INTRODUCTION
Journalism in the “Western world” of high-income democracies is seen by many as being in a crisis. This, in itself, is nothing new. Because it is important and imperfect, journalism is almost always seen by someone somewhere as facing some sort of crisis. But the scale, scope, and societal consequences of crises changes over time. In the early twenty-first century, Western journalism faces a series of specific and quite different potential and real crises, only some of which are directly inherited from the twentieth century. Current crises are in part a result of the ongoing fundamental structural transformation of our media systems, where economic and technological forces in combination generate ever more intense competition for attention, for advertisements, and for audiences’ media spending. These developments put existing forms of journalism as well as the institutions that sustain and constrain journalism under considerable pressure across the Western world. But the crises are also tied to inherited differences in how journalism and the news media organizations that have historically hosted the journalistic occupation developed in the post-war period, the ways in which journalism as a profession was defined, and its status in a wider – changing – society. This means that different countries face different crises of journalism.
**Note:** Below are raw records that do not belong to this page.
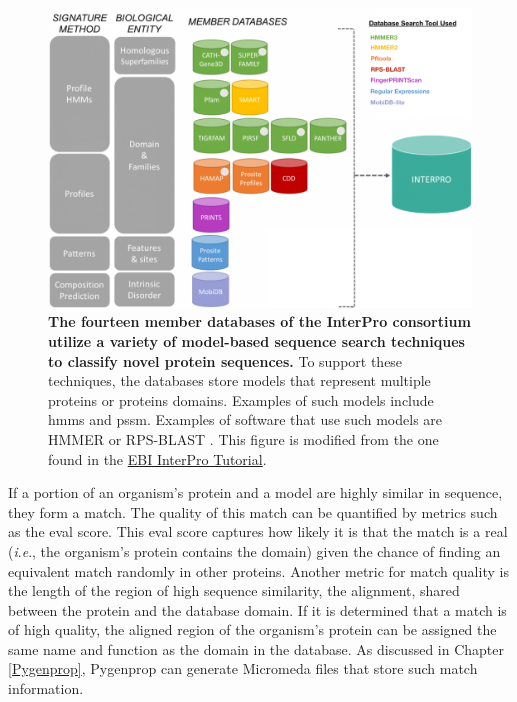 \begin{figure}[!ht]
  \centering
	\includegraphics[width=\textwidth]{media/InterPro.png}
	 \caption[The fourteen member databases of the InterPro consortium utilize a 
variety of model-based sequence search techniques to classify novel protein 
sequences.]{\textbf{The fourteen member databases of the InterPro consortium 
utilize a variety of model-based sequence search techniques to classify novel 
protein sequences.} To support these techniques, the databases store models that 
represent multiple proteins or proteins domains. Examples of such models include 
\gls{hmm}s and \gls{pssm}. Examples of software that use such models are HMMER 
\cite{eddy2011accelerated} or RPS-BLAST \cite{mcginnis2004blast}. This figure is 
modified from the one found in the 
\href{https://www.ebi.ac.uk/training/online/course/introduction-protein-classification-ebi/protein-classification-resources-ebi-interpro}{EBI 
InterPro Tutorial}.}
	 \label{fig:interpro-databases}
\end{figure}

If a portion of an organism's protein and a model are highly similar in 
sequence, they form a match. The quality of this match can be quantified by 
metrics such as the \gls{eval} score. This \gls{eval} score captures how likely 
it is that the match is a real (\textit{i}.\textit{e}., the organism's protein contains the 
domain) given the chance of finding an equivalent match randomly in other 
proteins. Another metric for match quality is the length of the region of high 
sequence similarity, the alignment, shared between the protein and the database 
domain. If it is determined that a match is of high quality, the aligned region 
of the organism's protein can be assigned the same name and function as the 
domain in the database.  As discussed in Chapter \ref{Pygenprop}, Pygenprop can 
generate Micromeda files that store such match information.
The main real and potential crises of today can, I will suggest, be seen as three distinct kinds: first, an economic crisis concerning the very existence of the news media industry that underwrites journalism as an occupation, a form of salaried employment, second, a professional crisis concerning the demarcation of journalism itself, its separation from other kinds of work, and, third, a crisis of confidence concerning the relations between journalism and the people who make up the public that journalism claims and aims to serve (cf. Gitlin 2011). One could imagine other crises too, and journalism has historically been seen as facing a range and succession of different crises at various points (Breese 2012). But there does not, for example, seem to be a crisis of demand, as most people continue to use news and name it their most important source of information about public affairs. Similarly, phone hacking revelations in the UK, examples of plagiarism in many countries, and similar instances might suggest journalism is facing an ethical crisis.